I spend my days riding—and walking when I can’t ride—the length of the wall. Although everyone is enthusiastic, they still need direction. It takes me all day to ride the three miles because I have to stop and take care of problems as they come up. So far nothing really bad has happened—just running out of materials or minor injuries. Though their hands are raw from carrying materials, they are not complaining. I try to encourage them, because I want them to know that I really appreciate their diligence.

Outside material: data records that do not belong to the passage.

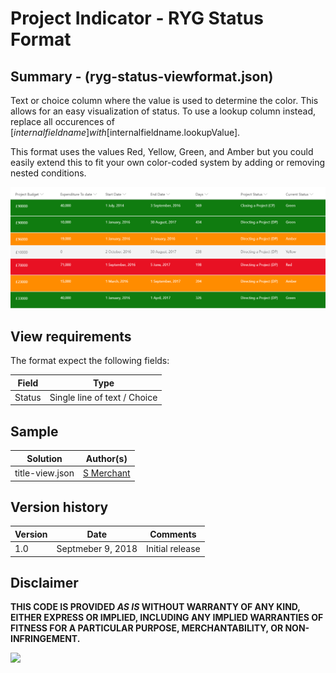 # Project Indicator - RYG Status Format

## Summary - (ryg-status-viewformat.json)
Text or choice column where the value is used to determine the color. This allows for an easy visualization of status. To use a lookup column instead, replace all occurences of [$internalfieldname] with  [$internalfieldname.lookupValue].

This format uses the values Red, Yellow, Green, and Amber but you could easily extend this to fit your own color-coded system by adding or removing nested conditions.

![Color status field](./assets/ryg-status.png)

## View requirements
The format expect the following fields:

Field |Type
--------|---------
Status | Single line of text / Choice

## Sample

Solution|Author(s)
--------|---------
title-view.json | [S Merchant](https://twitter.com/sohailmerchant)

## Version history

Version|Date|Comments
-------|----|--------
1.0|Septmeber 9, 2018|Initial release

## Disclaimer
**THIS CODE IS PROVIDED *AS IS* WITHOUT WARRANTY OF ANY KIND, EITHER EXPRESS OR IMPLIED, INCLUDING ANY IMPLIED WARRANTIES OF FITNESS FOR A PARTICULAR PURPOSE, MERCHANTABILITY, OR NON-INFRINGEMENT.**

<img src="https://pnptelemetry.azurewebsites.net/sp-dev-list-formatting/view-samples/generic-ryg-status-format" />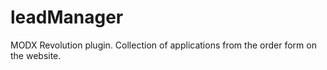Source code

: # leadManager
MODX Revolution plugin. Collection of applications from the order form on the website.
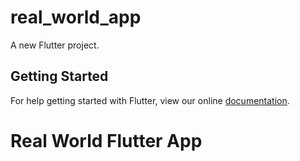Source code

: # real_world_app

A new Flutter project.

## Getting Started

For help getting started with Flutter, view our online
[documentation](https://flutter.io/).
# Real World Flutter App
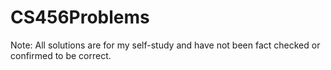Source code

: # CS456Problems
Note: All solutions are for my self-study and have not been fact checked or confirmed to be correct. 
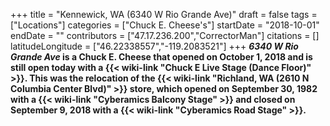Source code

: +++
title = "Kennewick, WA (6340 W Rio Grande Ave)"
draft = false
tags = ["Locations"]
categories = ["Chuck E. Cheese's"]
startDate = "2018-10-01"
endDate = ""
contributors = ["47.17.236.200","CorrectorMan"]
citations = []
latitudeLongitude = ["46.22338557","-119.2083521"]
+++
***6340 W Rio Grande Ave* is a Chuck E. Cheese that opened on October 1, 2018 and is still open today with a {{< wiki-link "Chuck E Live Stage (Dance Floor)" >}}.
This was the relocation of the {{< wiki-link "Richland, WA (2610 N Columbia Center Blvd)" >}} store, which opened on September 30, 1982 with a {{< wiki-link "Cyberamics Balcony Stage" >}} and closed on September 9, 2018 with a {{< wiki-link "Cyberamics Road Stage" >}}.**

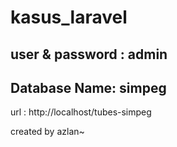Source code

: # kasus_laravel

user & password : admin
--------------------------------------------------------
Database Name: simpeg
--------------------------------------------------------
url : http://localhost/tubes-simpeg

created by azlan~
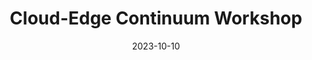 ---
layout: default
modal-id: 1
date: 2023-10-10
title: Cloud-Edge Continuum Workshop
img: CEC_Workshop_2023.png
alt: CEC Workshop 2023
project-date: October 2023
description: MORE INFORMATION - https://cec23.github.io/
---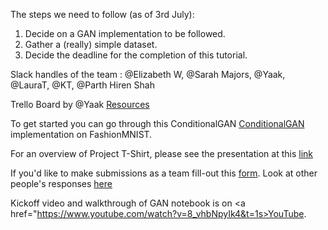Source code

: The steps we need to follow (as of 3rd July):
<ol>
  <li>Decide on a GAN implementation to be followed.</li>
  <li>Gather a (really) simple dataset.</li>
  <li>Decide the deadline for the completion of this tutorial.</li>
</ol>

Slack handles of the team : \@Elizabeth W, \@Sarah Majors, \@Yaak, \@LauraT, \@KT, \@Parth Hiren Shah

Trello Board by \@Yaak
<a href = https://trello.com/b/ljgxuVOu/gan-t-shirt-contest> Resources</a>

To get started you can go through this ConditionalGAN <a href = https://www.kaggle.com/arturlacerda/pytorch-conditional-gan#Results>ConditionalGAN</a> implementation on FashionMNIST.

For an overview of Project T-Shirt, please see the presentation at this <a href = "https://docs.google.com/presentation/d/e/2PACX-1vTeTk9RY-lxd0nCisf_G1oDyvBBgrZQHre1Jg2igk0QUd6oiWf4AAdldQWL4ubsLA/pub?start=false&loop=false&delayms=3000&slide=id.p1">link</a>

If you'd like to make submissions as a team fill-out this <a href = https://forms.gle/aXAwmK4zi8xQGNep9>form</a>. Look at other people's responses <a href="https://docs.google.com/spreadsheets/d/1amGQbW_GNerEOENz-xRm0sHshj8_TVL59sgP6tTzGd8/edit#gid=759883525">here</a>
 
Kickoff video and walkthrough of GAN notebook is on <a href="https://www.youtube.com/watch?v=8_vhbNpyIk4&t=1s>YouTube</a>.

Sanballat and his friends are often around harassing people. They don’t get too close, but they’re shouting insults at the workers. I don’t think they’re dangerous, but I have to reassure some of the workers. When I see them, I shout, “The God of heaven will give us success” (Nehemiah 2:20).
Those who are building the gates have developed a system. They lay the beams, then they set the doors, bolts, and bars. Brilliant! I’m working with some very efficient people. These people are working on the gates:
Sheep: Eliashib’s group, Jericho city group, Imri family
Fish: Hassenaah family, Uriah/Hakkoz family, Berekiah/Meshezabel family, Zadok Baana, Tekoites
Jeshanah: Joiada and Meshullam, Gibeonites, Mizpah district, goldsmith group, perfume-makers, Rephaiah, Jedaiah, Hattush, Malkijah, Hashub, and Shallum Hallohesh with his daughters(!)
Valley: Zanoah City group (led by Hanun)
Trash: Malkijah Rechab of the Beth Hakkerem district (working by himself )
Fountain: Shallun Kol-Hozeh (Mizpah district ruler—also building the wall of the Pool of Siloam of the king’s garden, as far as the stairs)
Horse: Priests, each one opposite his own house
Inspection: Malchijah the goldsmith (opposite the gate)
The priests are repairing the areas around their homes.
I have drawn a map of the wall. This way I’ll know where to find my people, in case Sanballat threatens to attack.